Search the data for the word "Control". Reproduce every line where it is found.

● ● ● ● ● ● ●

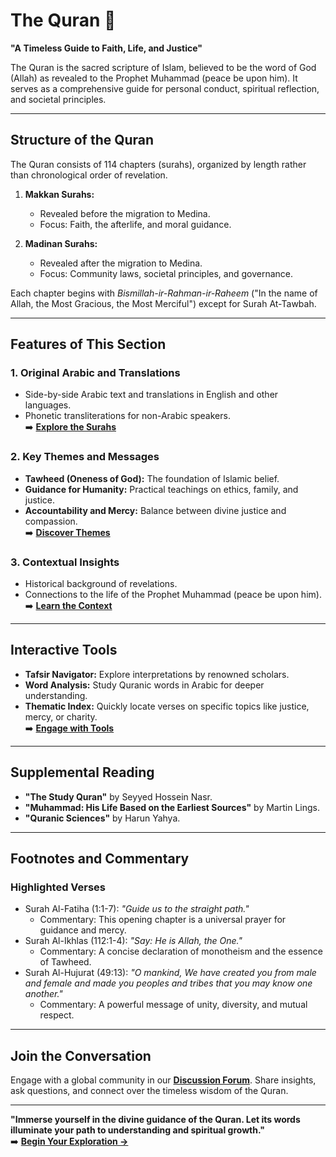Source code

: # The Quran 📖  
**"A Timeless Guide to Faith, Life, and Justice"**

The Quran is the sacred scripture of Islam, believed to be the word of God (Allah) as revealed to the Prophet Muhammad (peace be upon him). It serves as a comprehensive guide for personal conduct, spiritual reflection, and societal principles.

---

## **Structure of the Quran**  
The Quran consists of 114 chapters (surahs), organized by length rather than chronological order of revelation.  
1. **Makkan Surahs:**  
   - Revealed before the migration to Medina.  
   - Focus: Faith, the afterlife, and moral guidance.  

2. **Madinan Surahs:**  
   - Revealed after the migration to Medina.  
   - Focus: Community laws, societal principles, and governance.  

Each chapter begins with *Bismillah-ir-Rahman-ir-Raheem* ("In the name of Allah, the Most Gracious, the Most Merciful") except for Surah At-Tawbah.

---

## **Features of This Section**  
### **1. Original Arabic and Translations**  
- Side-by-side Arabic text and translations in English and other languages.  
- Phonetic transliterations for non-Arabic speakers.  
➡️ **[Explore the Surahs](./surah_index.md)**  

### **2. Key Themes and Messages**  
- **Tawheed (Oneness of God):** The foundation of Islamic belief.  
- **Guidance for Humanity:** Practical teachings on ethics, family, and justice.  
- **Accountability and Mercy:** Balance between divine justice and compassion.  
➡️ **[Discover Themes](./themes.md)**  

### **3. Contextual Insights**  
- Historical background of revelations.  
- Connections to the life of the Prophet Muhammad (peace be upon him).  
➡️ **[Learn the Context](./context.md)**  

---

## **Interactive Tools**  
- **Tafsir Navigator:** Explore interpretations by renowned scholars.  
- **Word Analysis:** Study Quranic words in Arabic for deeper understanding.  
- **Thematic Index:** Quickly locate verses on specific topics like justice, mercy, or charity.  
➡️ **[Engage with Tools](./interactive.md)**  

---

## **Supplemental Reading**  
- **"The Study Quran"** by Seyyed Hossein Nasr.  
- **"Muhammad: His Life Based on the Earliest Sources"** by Martin Lings.  
- **"Quranic Sciences"** by Harun Yahya.  

---

## **Footnotes and Commentary**  
### **Highlighted Verses**  
- Surah Al-Fatiha (1:1-7): *"Guide us to the straight path."*  
   - Commentary: This opening chapter is a universal prayer for guidance and mercy.  
- Surah Al-Ikhlas (112:1-4): *"Say: He is Allah, the One."*  
   - Commentary: A concise declaration of monotheism and the essence of Tawheed.  
- Surah Al-Hujurat (49:13): *"O mankind, We have created you from male and female and made you peoples and tribes that you may know one another."*  
   - Commentary: A powerful message of unity, diversity, and mutual respect.  

---

## **Join the Conversation**  
Engage with a global community in our **[Discussion Forum](../../discussions/)**. Share insights, ask questions, and connect over the timeless wisdom of the Quran.

---

**"Immerse yourself in the divine guidance of the Quran. Let its words illuminate your path to understanding and spiritual growth."**  
➡️ **[Begin Your Exploration →](./surah_index.md)**  
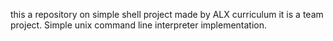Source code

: this a repository on simple shell project made by ALX curriculum it is a team project.
Simple unix command line interpreter implementation.
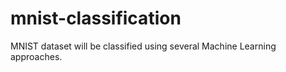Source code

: # mnist-classification
MNIST dataset will be classified using several Machine Learning approaches. 
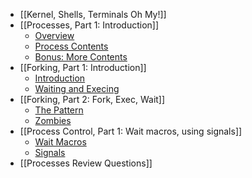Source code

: * [[Kernel, Shells, Terminals Oh My!]]
* [[Processes, Part 1: Introduction]]
   * [Overview](https://github.com/angrave/SystemProgramming/wiki/Processes,-Part-1:-Introduction#overview)
   * [Process Contents](https://github.com/angrave/SystemProgramming/wiki/Processes,-Part-1:-Introduction#process-contents)
   * [Bonus: More Contents](https://github.com/angrave/SystemProgramming/wiki/Processes,-Part-1:-Introduction#process-functionslimitations-bonus)
* [[Forking, Part 1: Introduction]]
   * [Introduction](https://github.com/angrave/SystemProgramming/wiki/Forking%2C-Part-1%3A-Introduction#intro-to-fork)
   * [Waiting and Execing](https://github.com/angrave/SystemProgramming/wiki/Forking%2C-Part-1%3A-Introduction#waiting-and-execing)
* [[Forking, Part 2: Fork, Exec, Wait]]
   * [The Pattern](https://github.com/angrave/SystemProgramming/wiki/Forking,-Part-2:-Fork,-Exec,-Wait#the-pattern)
   * [Zombies](https://github.com/angrave/SystemProgramming/wiki/Forking,-Part-2:-Fork,-Exec,-Wait#zombies)
* [[Process Control, Part 1: Wait macros, using signals]]
   * [Wait Macros](https://github.com/angrave/SystemProgramming/wiki/Process-Control%2C-Part-1%3A-Wait-macros%2C-using-signals#wait-macros)
   * [Signals](https://github.com/angrave/SystemProgramming/wiki/Process-Control%2C-Part-1%3A-Wait-macros%2C-using-signals#signals)
* [[Processes Review Questions]]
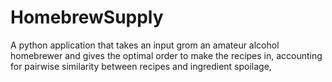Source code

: # HomebrewSupply
A python application that takes an input grom an amateur alcohol homebrewer and gives the optimal order to make the recipes in, accounting for pairwise similarity between recipes and ingredient spoilage,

● ● ● ● ● ● ●

RESPONSE TO THE TASK
* [[Process Control, Part 1: Wait macros, using signals]]
   * [Wait Macros](https://github.com/angrave/SystemProgramming/wiki/Process-Control%2C-Part-1%3A-Wait-macros%2C-using-signals#wait-macros)
   * [Signals](https://github.com/angrave/SystemProgramming/wiki/Process-Control%2C-Part-1%3A-Wait-macros%2C-using-signals#signals)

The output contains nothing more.